Member of the Illinois General Assembly from White County
- In office 1834 – February 3, 1835
- Preceded by: John C. Goudy
- Succeeded by: Edwin B. Webb

Member of the Illinois Senate
- In office 1828–1832
- Preceded by: Daniel Hay
- Succeeded by: William H. Davidson

Member of the Illinois General Assembly from White County
- In office 1824–1828
- Preceded by: John Emmett
- Succeeded by: Josiah Stewart

Member of the Illinois General Assembly from White County
- In office 1818–1820
- Preceded by: Constituency established
- Succeeded by: George R. Logan

Personal details
- Born: 1771 Kentucky, U.S.
- Died: February 3, 1835 (aged 63–64) Vandalia, Illinois, U.S.

Military service
- Allegiance: Price's Battalion of Mounted Volunteers
- Battles/wars: War of 1812 Battle of Fallen Timbers Tecumseh's War Black Hawk War

= William McHenry =

American politician

William McHenry was an American politician and military leader.

== Early life ==
McHenry was born in Kentucky in 1771.

== Career ==
McHenry served as a lieutenant in Price's Battalion of Mounted Volunteers and participated at the Battle of Fallen Timbers in 1794, near modern Toledo, Ohio.

McHenry moved from Henderson County, Kentucky, in 1810. The family settled in what is now White County, Illinois, along the trail between the salt works near Old Shawneetown, Illinois, and Forts of Vincennes, Indiana.

In 1811, McHenry served in the Illinois Militia during Tecumseh's War, which culminated in the Battle of Tippecanoe in the Indiana Territory.
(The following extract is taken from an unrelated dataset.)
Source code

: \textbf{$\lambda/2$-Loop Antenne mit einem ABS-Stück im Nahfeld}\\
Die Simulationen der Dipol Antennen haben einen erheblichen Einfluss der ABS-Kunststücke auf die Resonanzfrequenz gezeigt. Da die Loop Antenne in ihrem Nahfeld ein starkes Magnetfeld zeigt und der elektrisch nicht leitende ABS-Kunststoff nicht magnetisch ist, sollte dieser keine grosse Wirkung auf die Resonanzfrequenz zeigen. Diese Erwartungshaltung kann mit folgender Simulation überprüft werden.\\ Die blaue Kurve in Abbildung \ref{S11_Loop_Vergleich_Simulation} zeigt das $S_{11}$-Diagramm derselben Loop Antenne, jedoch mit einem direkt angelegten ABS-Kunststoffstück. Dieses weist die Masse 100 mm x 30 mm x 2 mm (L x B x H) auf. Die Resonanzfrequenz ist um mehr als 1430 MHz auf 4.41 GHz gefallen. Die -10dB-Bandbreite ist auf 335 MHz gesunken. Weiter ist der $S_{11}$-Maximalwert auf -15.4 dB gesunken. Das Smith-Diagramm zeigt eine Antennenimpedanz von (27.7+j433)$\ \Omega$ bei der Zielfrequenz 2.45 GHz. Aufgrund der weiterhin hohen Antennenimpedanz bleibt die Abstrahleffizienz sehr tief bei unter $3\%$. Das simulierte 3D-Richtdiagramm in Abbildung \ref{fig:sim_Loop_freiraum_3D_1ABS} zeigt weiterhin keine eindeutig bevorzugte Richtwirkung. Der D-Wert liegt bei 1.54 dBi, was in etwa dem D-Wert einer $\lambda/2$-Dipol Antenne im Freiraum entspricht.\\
After the outbreak of the War of 1812, he participated in the attack on the Native American village at Peoria, which was allied with the British.
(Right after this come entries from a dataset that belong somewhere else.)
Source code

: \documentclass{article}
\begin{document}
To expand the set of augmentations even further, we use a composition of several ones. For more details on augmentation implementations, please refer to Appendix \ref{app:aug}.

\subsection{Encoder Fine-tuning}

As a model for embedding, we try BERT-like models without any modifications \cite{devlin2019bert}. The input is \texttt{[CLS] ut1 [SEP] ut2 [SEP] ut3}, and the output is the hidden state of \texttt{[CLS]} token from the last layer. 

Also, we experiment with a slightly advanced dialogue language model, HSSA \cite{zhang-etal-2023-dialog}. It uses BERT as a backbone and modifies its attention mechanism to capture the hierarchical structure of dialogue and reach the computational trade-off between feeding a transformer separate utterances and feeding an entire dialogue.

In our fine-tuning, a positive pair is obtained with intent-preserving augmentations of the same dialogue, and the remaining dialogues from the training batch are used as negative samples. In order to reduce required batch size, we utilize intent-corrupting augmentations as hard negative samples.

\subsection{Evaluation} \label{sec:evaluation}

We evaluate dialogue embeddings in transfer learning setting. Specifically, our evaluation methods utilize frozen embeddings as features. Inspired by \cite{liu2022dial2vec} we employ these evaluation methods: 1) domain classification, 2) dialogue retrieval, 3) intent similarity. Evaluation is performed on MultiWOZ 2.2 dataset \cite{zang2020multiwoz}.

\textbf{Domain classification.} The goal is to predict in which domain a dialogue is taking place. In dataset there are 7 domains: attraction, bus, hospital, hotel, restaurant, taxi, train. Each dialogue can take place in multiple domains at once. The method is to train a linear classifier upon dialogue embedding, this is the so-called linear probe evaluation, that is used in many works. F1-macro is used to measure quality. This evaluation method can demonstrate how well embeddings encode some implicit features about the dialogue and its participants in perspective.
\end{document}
McHenry served as a major, leading the Mounted Spies, in the Black Hawk War in 1832. He became ill during the campaign.

=== Politics ===
McHenry was a delegate to the Illinois Constitutional Convention in 1818. McHenry was elected as a state representative representing White County to the 1st, 4th, and 5th General Assemblies; as a state senator representing White County in the 6th and 7th General Assemblies; and last again as a state representative representing White County in the 9th General Assembly.
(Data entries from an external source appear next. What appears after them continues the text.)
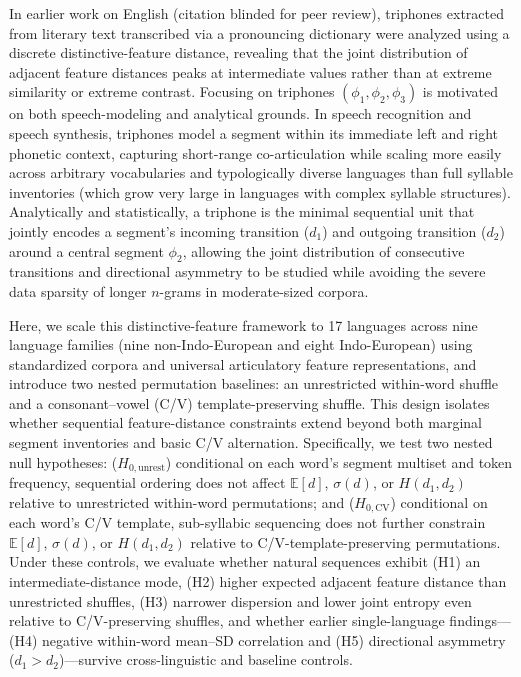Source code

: \documentclass{interact}
\begin{document}
In earlier work on English (citation blinded for peer review), triphones extracted from literary text transcribed via a pronouncing dictionary were analyzed using a discrete distinctive-feature distance, revealing that the joint distribution of adjacent feature distances peaks at intermediate values rather than at extreme similarity or extreme contrast. Focusing on triphones $(\phi_1, \phi_2, \phi_3)$ is motivated on both speech-modeling and analytical grounds. In speech recognition and speech synthesis, triphones model a segment within its immediate left and right phonetic context, capturing short-range co-articulation while scaling more easily across arbitrary vocabularies and typologically diverse languages than full syllable inventories (which grow very large in languages with complex syllable structures). Analytically and statistically, a triphone is the minimal sequential unit that jointly encodes a segment's incoming transition ($d_1$) and outgoing transition ($d_2$) around a central segment $\phi_2$, allowing the joint distribution of consecutive transitions and directional asymmetry to be studied while avoiding the severe data sparsity of longer $n$-grams in moderate-sized corpora.

Here, we scale this distinctive-feature framework to 17 languages across nine language families (nine non-Indo-European and eight Indo-European) using standardized corpora and universal articulatory feature representations, and introduce two nested permutation baselines: an unrestricted within-word shuffle and a consonant--vowel (C/V) template-preserving shuffle. This design isolates whether sequential feature-distance constraints extend beyond both marginal segment inventories and basic C/V alternation. Specifically, we test two nested null hypotheses: ($H_{0,\text{unrest}}$) conditional on each word's segment multiset and token frequency, sequential ordering does not affect $\mathbb{E}[d]$, $\sigma(d)$, or $H(d_1, d_2)$ relative to unrestricted within-word permutations; and ($H_{0,\text{CV}}$) conditional on each word's C/V template, sub-syllabic sequencing does not further constrain $\mathbb{E}[d]$, $\sigma(d)$, or $H(d_1, d_2)$ relative to C/V-template-preserving permutations. Under these controls, we evaluate whether natural sequences exhibit (H1) an intermediate-distance mode, (H2) higher expected adjacent feature distance than unrestricted shuffles, (H3) narrower dispersion and lower joint entropy even relative to C/V-preserving shuffles, and whether earlier single-language findings---(H4) negative within-word mean--SD correlation and (H5) directional asymmetry ($d_1 > d_2$)---survive cross-linguistic and baseline controls.
\end{document}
McHenry died during his last term as state representative in 1835.

== Personal life ==
He married Hannah Ruth Blackford in the late 1790s in Logan County, Kentucky.

McHenry died on February 3, 1835, in a boarding house in Vandalia, Illinois, which was then the location of the state capitol.

== Legacy ==
McHenry is the namesake of McHenry County and McHenry, Illinois, located in the northwest suburbs of Chicago.